Because I’ve been wanting to tell you more about that book

I’ve mentioned a few times that I’m working on a book about adoptive motherhood, but I didn’t want to get too deep into talking about it until I’d actually signed a contract to write it.  Well, that day came.  Last month I signed with Thomas Nelson–happy dance!!– and have a December deadline–eek!

Making donutsThis is the book my wonderful agent Angela Miller has been asking me to write for years, and for years I’ve been hemming and hawing and vaguely thinking that I need to be further along this journey before writing about it.  Finally I realized that a perfect-sounding, happily-ever-after, tie-a-bow-on-it end of the story might not come til heaven, and that’s not what other mommas need from me anyway. We’re all a work in progress, parents and kids alike.  The story that really needs telling is about God’s faithfulness along the journey, not some illusionary ‘perfect ending’.   And so I’ll be sharing how God is using the twists and turns of my own journey to grow my faith, to teach me more about Him, and more about mothering my precious ones—yes, exactly here when things look lumpish and I can’t quite see the end of the journey.  Are you there right now too?  Good.  Then we’ll keep each other company.

AmpAlong with sharing about my story, I also want to better equip mommas for this important job.  Mothering children who’ve experienced loss can be hard, but it feels more doable when you’ve got insight and tools and ways to cope with the tough days.    Since different things work for different folks, I’m going to continue to ask for your help and your input.  I’m truly touched each time someone takes a moment to share your insights along this journey. The more you can share about your experiences and your successes, the better this book will be.

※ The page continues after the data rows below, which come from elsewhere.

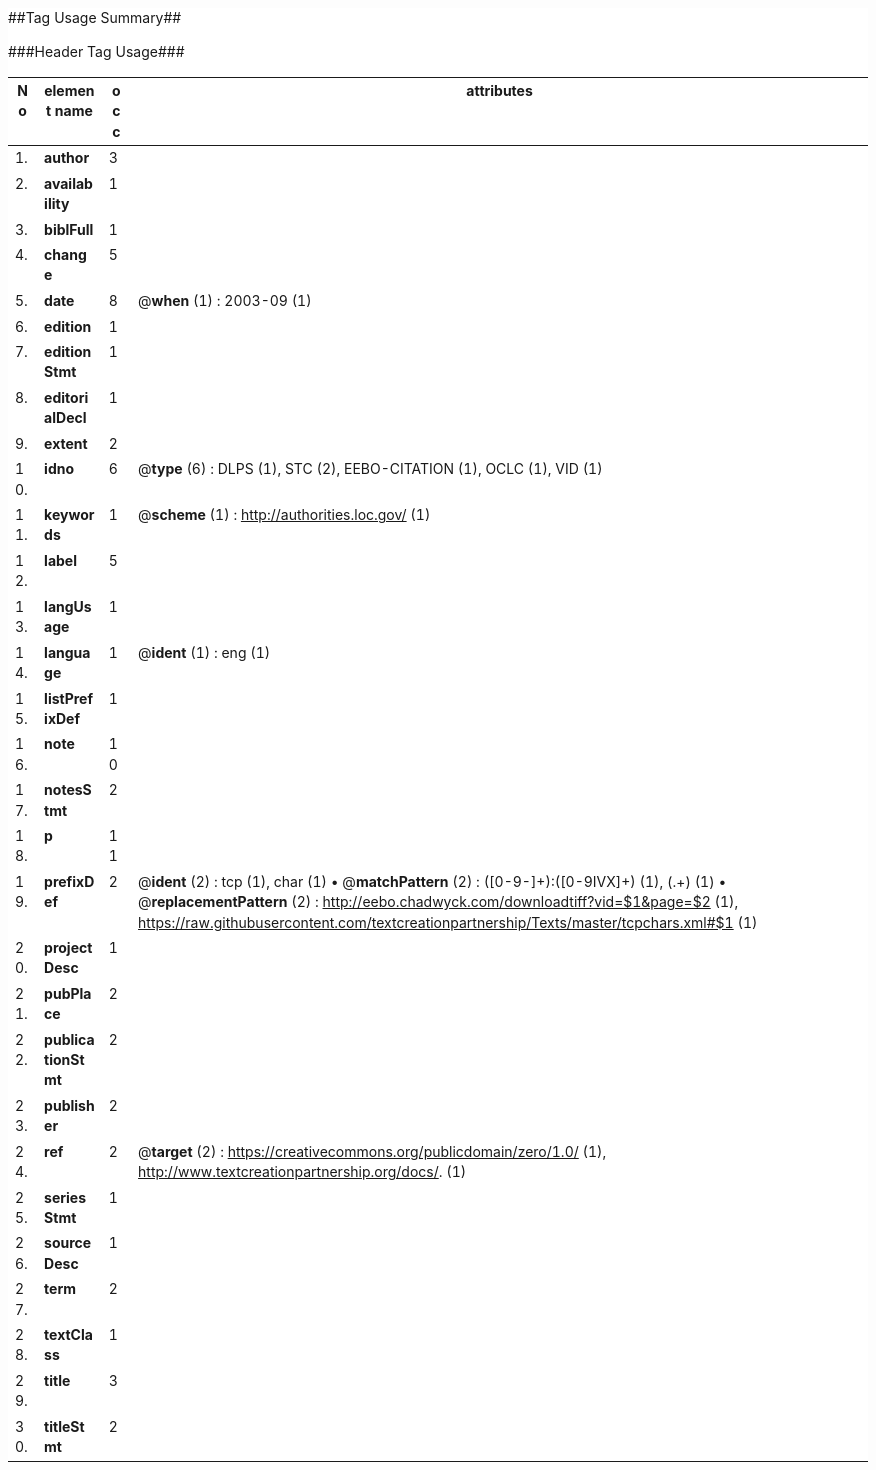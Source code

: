 ##Tag Usage Summary##

###Header Tag Usage###

|No|element name|occ|attributes|
|---|---|---|---|
|1.|__author__|3||
|2.|__availability__|1||
|3.|__biblFull__|1||
|4.|__change__|5||
|5.|__date__|8| @__when__ (1) : 2003-09 (1)|
|6.|__edition__|1||
|7.|__editionStmt__|1||
|8.|__editorialDecl__|1||
|9.|__extent__|2||
|10.|__idno__|6| @__type__ (6) : DLPS (1), STC (2), EEBO-CITATION (1), OCLC (1), VID (1)|
|11.|__keywords__|1| @__scheme__ (1) : http://authorities.loc.gov/ (1)|
|12.|__label__|5||
|13.|__langUsage__|1||
|14.|__language__|1| @__ident__ (1) : eng (1)|
|15.|__listPrefixDef__|1||
|16.|__note__|10||
|17.|__notesStmt__|2||
|18.|__p__|11||
|19.|__prefixDef__|2| @__ident__ (2) : tcp (1), char (1)  •  @__matchPattern__ (2) : ([0-9\-]+):([0-9IVX]+) (1), (.+) (1)  •  @__replacementPattern__ (2) : http://eebo.chadwyck.com/downloadtiff?vid=$1&page=$2 (1), https://raw.githubusercontent.com/textcreationpartnership/Texts/master/tcpchars.xml#$1 (1)|
|20.|__projectDesc__|1||
|21.|__pubPlace__|2||
|22.|__publicationStmt__|2||
|23.|__publisher__|2||
|24.|__ref__|2| @__target__ (2) : https://creativecommons.org/publicdomain/zero/1.0/ (1), http://www.textcreationpartnership.org/docs/. (1)|
|25.|__seriesStmt__|1||
|26.|__sourceDesc__|1||
|27.|__term__|2||
|28.|__textClass__|1||
|29.|__title__|3||
|30.|__titleStmt__|2||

This week I’d love to hear your thoughts about helping newly adopted older kids settle in. As much as I tried to prepare myself for challenges when adopting our older girls, I don’t think I truly had a grasp on how hard this life change would be for them.  I started out feeling very compassionate towards them.  But once they’d been here a year or so, there was a part of me that expected them to move on already, and felt frustrated we were still working through the same stuff.

The longer I walk this road with my kids, the more I realize that grieving great loss is a life-long journey, not an experience it is possible to tuck away neatly after a few months.   My recent reading of Daniel Siegel’s book The Whole-Brain Child gave me a lot of new insight, and also a renewed compassion for the way a child’s past impacts his future. I wish I’d read the book much, much earlier.  (Praise God for being there to redeem my feeble efforts!)

What about you?  Have you brought home a child older than age 2 on homecoming?  What worked well in those early months and years home?  What helped you connect?  What was hardest?  How did you make it through the most difficult times?  What do you wish you’d known from the start? Please share your thoughts below, or write to me privately and anonymously if you prefer.  mary dot owlhaven at gmail dot com .  I so much appreciate your wisdom and your sharing!


  1. Mary –
    I just went to the Empowered to Connect Conference put on by Show Hope this past weekend in Chicago and ‘The Whole Brained Child’ was one of the few books they had for sale. If you haven’t already been to an ETC Conference I would highly recommend it in light of your writing this book. Fabulous insights to think of while raising our children.

    As far as your questions about bringing home a child older than age 2, my oldest-at-homecoming-daughter was only 22 months when she came home, but she still needed so much attachment work when she came home. She did not have behavior issues and is lovely and sweet, but needed the more subtle skills of learning to accept and be comfortable with intimacy rather than simply being cared for. It is still a work in progress. Although it took six years, she was finally able to give me a kiss on the lips a few months ago. A sweet reward.

    One thing Karin Purvis said at the ETC Conference was that with older children, for the first 2 years a child is home, your child needs every bit as much time and attention as if you had just brought them home from the hospital as a newborn. Wise words.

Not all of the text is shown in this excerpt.